Pero Serge Berdugo no se considera el capitán de un barco destinado a hundirse. “El corazón no conoce estadísticas” afirma, antes de señalar los motivos que empujan a los jóvenes a partir hacia Francia, Canadá o Israel. “Todos los marroquíes emigran. No es una cuestión de religiones sino de la economía nacional. Quince sinagogas en Casablanca abren sus puertas todos los días y hay judíos en muchos organismos oficialesSi pudiéramos ofrecer a los jóvenes judíos unos empleos bien remunerados, se quedarían. De hecho, en vacaciones regresan siempre, se sienten vinculados a esta tierra y jamás la olvidan”.
Berdugo habla con conocimiento de causa: también es presidente de la Agrupación Mundial de Judíos de Marruecos, un organismo que conecta un soprendente número de comunidades en cuatro continentes. Y el balance que hace de su gestión no es precisamente el de un sálvese quien pueda. “Hemos establecido una comunidad que vive su día a día normal, libre, sin absolutamente ninguna diferencia respecto a los musulmanes. Quince sinagogas en Casablanca abren sus puertas todos los días. Hay oficiales judíos en el ejército, altos funcionarios, diputados, ministros...”
Apellidos hebreos en la fama
De hecho, basta con citar dos nombres, el de André Azoulay, consejero económico del rey, y el de Abraham Serfaty, durante 17 años el preso político más carismático del país, para reconocer que minoría y marginación no son sinónimos. El propio Berdugo fue ministro de turismo durante tres años. No se cansa de repetir que desde la independencia de Marruecos en 1956, los judíos son ciudadanos con todas las de la ley. O con algo más: en cuestiones civiles, los rabinos aplican las normas de la Tora en lugar de la legislación marroquí inspirada en el islam.
La igualdad jurídica de judíos y los musulmanes es total desde que Mohammed V abolió la tradición secular que consideraba a los hebreos como ciudadanos de segunda, casi “propiedad” del sultán. Pero este gesto no fue el único que ha colocado el retrato de este rey en muchas oficinas judías y una estatua suya incluso en una plaza en Israel. Ya en los años cuarenta, cuando Marruecos era protectorado francés y Francia, a través del gobierno de Vichy, un país subordinado a la Alemania nazi, Mohammed V se enfrentó a la comisión alemana que pretendió identificar y deportar a los israelitas marroquíes. “En mi país no hay judíos —declaró— , sólo hay marroquíes”.
Desde la ventana del despacho de Berdugo se distinguen, trece pisos más abajo, las murallas de la ciudad vieja, el tráfico endemoniado, modernos hoteles.
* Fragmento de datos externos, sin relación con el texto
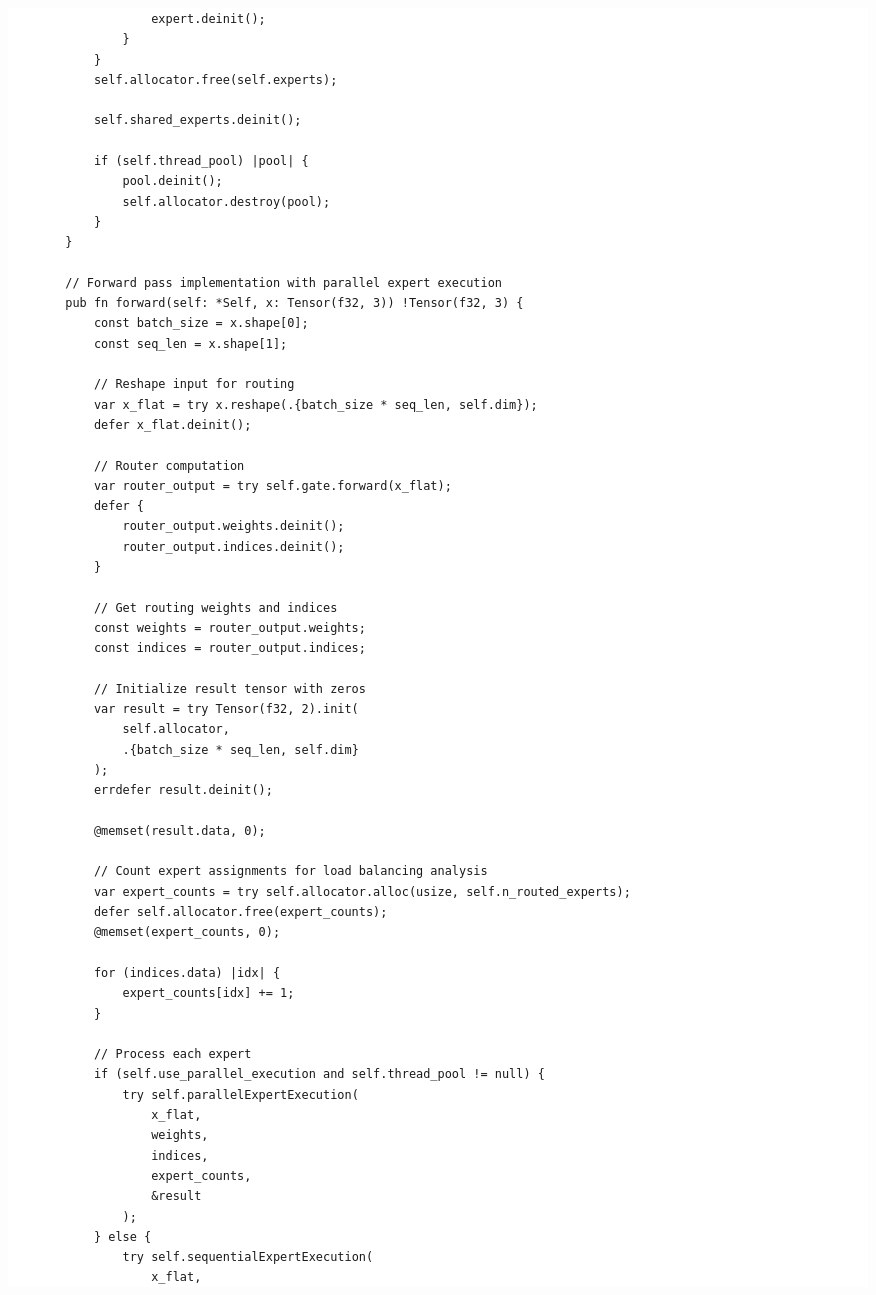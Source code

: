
 ```zig
                    expert.deinit();
                }
            }
            self.allocator.free(self.experts);
            
            self.shared_experts.deinit();
            
            if (self.thread_pool) |pool| {
                pool.deinit();
                self.allocator.destroy(pool);
            }
        }
        
        // Forward pass implementation with parallel expert execution
        pub fn forward(self: *Self, x: Tensor(f32, 3)) !Tensor(f32, 3) {
            const batch_size = x.shape[0];
            const seq_len = x.shape[1];
            
            // Reshape input for routing
            var x_flat = try x.reshape(.{batch_size * seq_len, self.dim});
            defer x_flat.deinit();
            
            // Router computation
            var router_output = try self.gate.forward(x_flat);
            defer {
                router_output.weights.deinit();
                router_output.indices.deinit();
            }
            
            // Get routing weights and indices
            const weights = router_output.weights;
            const indices = router_output.indices;
            
            // Initialize result tensor with zeros
            var result = try Tensor(f32, 2).init(
                self.allocator,
                .{batch_size * seq_len, self.dim}
            );
            errdefer result.deinit();
            
            @memset(result.data, 0);
            
            // Count expert assignments for load balancing analysis
            var expert_counts = try self.allocator.alloc(usize, self.n_routed_experts);
            defer self.allocator.free(expert_counts);
            @memset(expert_counts, 0);
            
            for (indices.data) |idx| {
                expert_counts[idx] += 1;
            }
            
            // Process each expert
            if (self.use_parallel_execution and self.thread_pool != null) {
                try self.parallelExpertExecution(
                    x_flat, 
                    weights, 
                    indices, 
                    expert_counts, 
                    &result
                );
            } else {
                try self.sequentialExpertExecution(
                    x_flat, 
```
Al fondo, una réplica local de las torres gemelas, y la gran mezquita edificada sobre el agua. En las calles alternan las cervecerías y los cibercafés con los minaretes y los zocos tradicionales. Casablanca, la metrópoli de África del Norte, alberga a cuatro millones de habitantes. Tres mil de ellos son judíos. Y la mayoría vive en las calles adyacentes a la plaza Verdun.
Allí, la carnicería de Raphael Lévy anuncia en francés, árabe y hebreo la calidad kosher de sus piezas, procedentes de animales sacrificados según el rito mosaico. El anciano dueño, tocado con un sombrero negro, sonríe desde el fondo, pero quienes atienden al público son dos empleados musulmanes que ya llevan treinta años en el negocio.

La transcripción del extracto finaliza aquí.